**Data to examine**
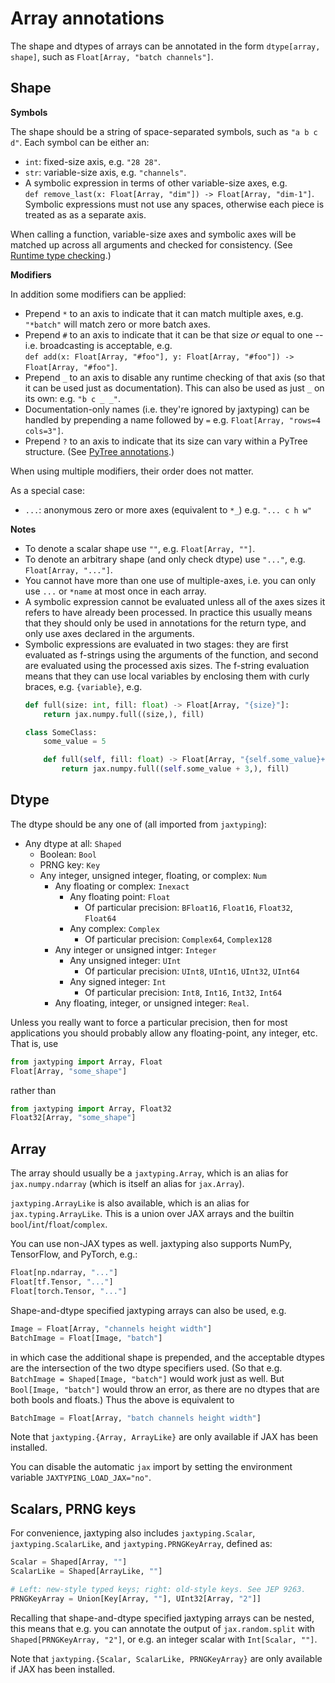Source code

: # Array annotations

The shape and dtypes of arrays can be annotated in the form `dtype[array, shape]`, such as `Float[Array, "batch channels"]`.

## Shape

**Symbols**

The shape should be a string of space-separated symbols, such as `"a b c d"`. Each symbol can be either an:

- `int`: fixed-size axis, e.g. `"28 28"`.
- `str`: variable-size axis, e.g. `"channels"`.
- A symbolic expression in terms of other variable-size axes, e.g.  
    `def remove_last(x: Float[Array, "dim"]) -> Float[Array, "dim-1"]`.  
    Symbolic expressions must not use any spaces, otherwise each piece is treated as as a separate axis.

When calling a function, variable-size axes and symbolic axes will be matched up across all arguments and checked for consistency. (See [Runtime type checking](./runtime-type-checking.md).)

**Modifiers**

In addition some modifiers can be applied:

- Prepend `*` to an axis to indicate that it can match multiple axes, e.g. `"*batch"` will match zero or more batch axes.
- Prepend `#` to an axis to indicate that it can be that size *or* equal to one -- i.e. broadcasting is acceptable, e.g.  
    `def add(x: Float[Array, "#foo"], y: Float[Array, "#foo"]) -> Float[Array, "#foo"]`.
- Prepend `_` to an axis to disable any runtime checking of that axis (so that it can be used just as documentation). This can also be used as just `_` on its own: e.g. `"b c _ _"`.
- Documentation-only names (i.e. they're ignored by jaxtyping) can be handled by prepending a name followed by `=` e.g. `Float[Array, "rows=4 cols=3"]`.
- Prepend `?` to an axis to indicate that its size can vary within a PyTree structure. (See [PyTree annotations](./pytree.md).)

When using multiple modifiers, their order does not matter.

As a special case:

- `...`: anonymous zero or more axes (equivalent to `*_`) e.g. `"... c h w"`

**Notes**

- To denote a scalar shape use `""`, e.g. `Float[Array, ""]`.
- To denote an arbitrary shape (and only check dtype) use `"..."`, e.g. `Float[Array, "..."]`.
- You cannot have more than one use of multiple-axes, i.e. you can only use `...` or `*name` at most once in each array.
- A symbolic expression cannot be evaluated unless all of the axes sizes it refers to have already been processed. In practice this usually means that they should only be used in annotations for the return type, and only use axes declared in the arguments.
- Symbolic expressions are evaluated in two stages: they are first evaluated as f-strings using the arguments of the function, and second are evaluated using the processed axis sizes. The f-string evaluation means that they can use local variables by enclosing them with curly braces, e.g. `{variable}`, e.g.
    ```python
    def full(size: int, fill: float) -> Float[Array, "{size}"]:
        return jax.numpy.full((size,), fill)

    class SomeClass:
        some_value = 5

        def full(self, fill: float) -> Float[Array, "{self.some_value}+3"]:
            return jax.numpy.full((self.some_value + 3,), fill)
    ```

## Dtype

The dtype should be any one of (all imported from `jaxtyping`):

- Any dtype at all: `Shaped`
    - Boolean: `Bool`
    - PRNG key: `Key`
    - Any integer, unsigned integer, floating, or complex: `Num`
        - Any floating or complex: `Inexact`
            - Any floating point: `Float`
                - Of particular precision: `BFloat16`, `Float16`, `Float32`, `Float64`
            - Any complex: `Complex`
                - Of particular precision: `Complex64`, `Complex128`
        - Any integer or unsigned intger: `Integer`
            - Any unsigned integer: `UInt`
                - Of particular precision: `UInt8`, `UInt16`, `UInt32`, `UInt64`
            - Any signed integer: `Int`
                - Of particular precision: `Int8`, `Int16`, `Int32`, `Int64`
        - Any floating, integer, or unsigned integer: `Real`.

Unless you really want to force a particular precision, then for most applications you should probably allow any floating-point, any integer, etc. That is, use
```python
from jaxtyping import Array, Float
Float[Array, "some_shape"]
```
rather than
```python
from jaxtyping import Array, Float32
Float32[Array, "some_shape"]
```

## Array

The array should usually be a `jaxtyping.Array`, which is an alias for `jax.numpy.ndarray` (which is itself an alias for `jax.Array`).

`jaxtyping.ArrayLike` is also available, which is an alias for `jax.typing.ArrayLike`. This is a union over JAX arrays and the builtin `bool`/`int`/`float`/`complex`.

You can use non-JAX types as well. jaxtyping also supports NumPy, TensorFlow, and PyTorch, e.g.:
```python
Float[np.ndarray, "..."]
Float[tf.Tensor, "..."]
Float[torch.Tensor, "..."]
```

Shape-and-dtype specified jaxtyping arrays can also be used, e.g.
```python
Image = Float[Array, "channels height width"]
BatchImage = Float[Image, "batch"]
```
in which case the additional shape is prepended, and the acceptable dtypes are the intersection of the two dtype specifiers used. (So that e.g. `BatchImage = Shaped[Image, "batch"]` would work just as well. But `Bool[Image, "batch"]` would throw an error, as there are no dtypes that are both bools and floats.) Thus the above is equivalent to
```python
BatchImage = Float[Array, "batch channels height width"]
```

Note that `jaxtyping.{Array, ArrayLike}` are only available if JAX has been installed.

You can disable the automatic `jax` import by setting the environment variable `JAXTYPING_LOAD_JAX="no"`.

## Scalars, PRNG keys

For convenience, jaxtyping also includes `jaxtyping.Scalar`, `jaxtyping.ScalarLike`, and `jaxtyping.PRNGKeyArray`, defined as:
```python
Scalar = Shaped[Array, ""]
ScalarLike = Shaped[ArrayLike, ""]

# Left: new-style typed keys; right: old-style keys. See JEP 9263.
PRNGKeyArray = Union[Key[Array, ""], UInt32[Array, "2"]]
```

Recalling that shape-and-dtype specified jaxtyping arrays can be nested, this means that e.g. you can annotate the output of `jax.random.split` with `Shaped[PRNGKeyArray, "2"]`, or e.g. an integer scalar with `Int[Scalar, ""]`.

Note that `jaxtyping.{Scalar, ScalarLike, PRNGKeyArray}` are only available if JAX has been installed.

**What the exercise asks**
Reproduce exactly, and with no other material, the lines between those holding "more batch axes." and "- To denote a scalar", inclusive.

**Solved exercise**
- Prepend `*` to an axis to indicate that it can match multiple axes, e.g. `"*batch"` will match zero or more batch axes.
- Prepend `#` to an axis to indicate that it can be that size *or* equal to one -- i.e. broadcasting is acceptable, e.g.  
    `def add(x: Float[Array, "#foo"], y: Float[Array, "#foo"]) -> Float[Array, "#foo"]`.
- Prepend `_` to an axis to disable any runtime checking of that axis (so that it can be used just as documentation). This can also be used as just `_` on its own: e.g. `"b c _ _"`.
- Documentation-only names (i.e. they're ignored by jaxtyping) can be handled by prepending a name followed by `=` e.g. `Float[Array, "rows=4 cols=3"]`.
- Prepend `?` to an axis to indicate that its size can vary within a PyTree structure. (See [PyTree annotations](./pytree.md).)

When using multiple modifiers, their order does not matter.

As a special case:

- `...`: anonymous zero or more axes (equivalent to `*_`) e.g. `"... c h w"`

**Notes**

- To denote a scalar shape use `""`, e.g. `Float[Array, ""]`.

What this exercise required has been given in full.